**Work task**
In the data that follows, count the lines in which the word "structure" occurs, and report that figure alone.

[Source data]
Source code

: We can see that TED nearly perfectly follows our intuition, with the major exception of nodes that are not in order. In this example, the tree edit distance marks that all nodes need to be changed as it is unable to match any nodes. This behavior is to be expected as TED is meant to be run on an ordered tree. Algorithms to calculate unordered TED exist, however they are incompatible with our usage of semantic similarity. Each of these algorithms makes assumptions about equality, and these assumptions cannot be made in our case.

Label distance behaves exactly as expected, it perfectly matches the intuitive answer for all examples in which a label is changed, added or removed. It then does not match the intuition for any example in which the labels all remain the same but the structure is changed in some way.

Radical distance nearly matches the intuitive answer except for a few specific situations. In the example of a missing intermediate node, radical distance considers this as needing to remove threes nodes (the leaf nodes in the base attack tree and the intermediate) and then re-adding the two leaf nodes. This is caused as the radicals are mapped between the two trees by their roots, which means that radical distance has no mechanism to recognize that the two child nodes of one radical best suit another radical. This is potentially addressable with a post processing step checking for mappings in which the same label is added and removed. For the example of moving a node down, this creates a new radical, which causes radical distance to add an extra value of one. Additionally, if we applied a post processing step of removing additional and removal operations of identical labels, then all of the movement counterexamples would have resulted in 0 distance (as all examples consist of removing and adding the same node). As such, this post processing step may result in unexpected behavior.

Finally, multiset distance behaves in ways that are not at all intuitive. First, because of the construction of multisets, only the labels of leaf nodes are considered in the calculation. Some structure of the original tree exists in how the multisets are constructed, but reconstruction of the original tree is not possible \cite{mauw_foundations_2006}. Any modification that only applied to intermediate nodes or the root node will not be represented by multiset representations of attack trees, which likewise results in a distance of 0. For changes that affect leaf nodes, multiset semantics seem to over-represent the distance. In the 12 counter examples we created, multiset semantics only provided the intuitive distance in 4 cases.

**Task result**
2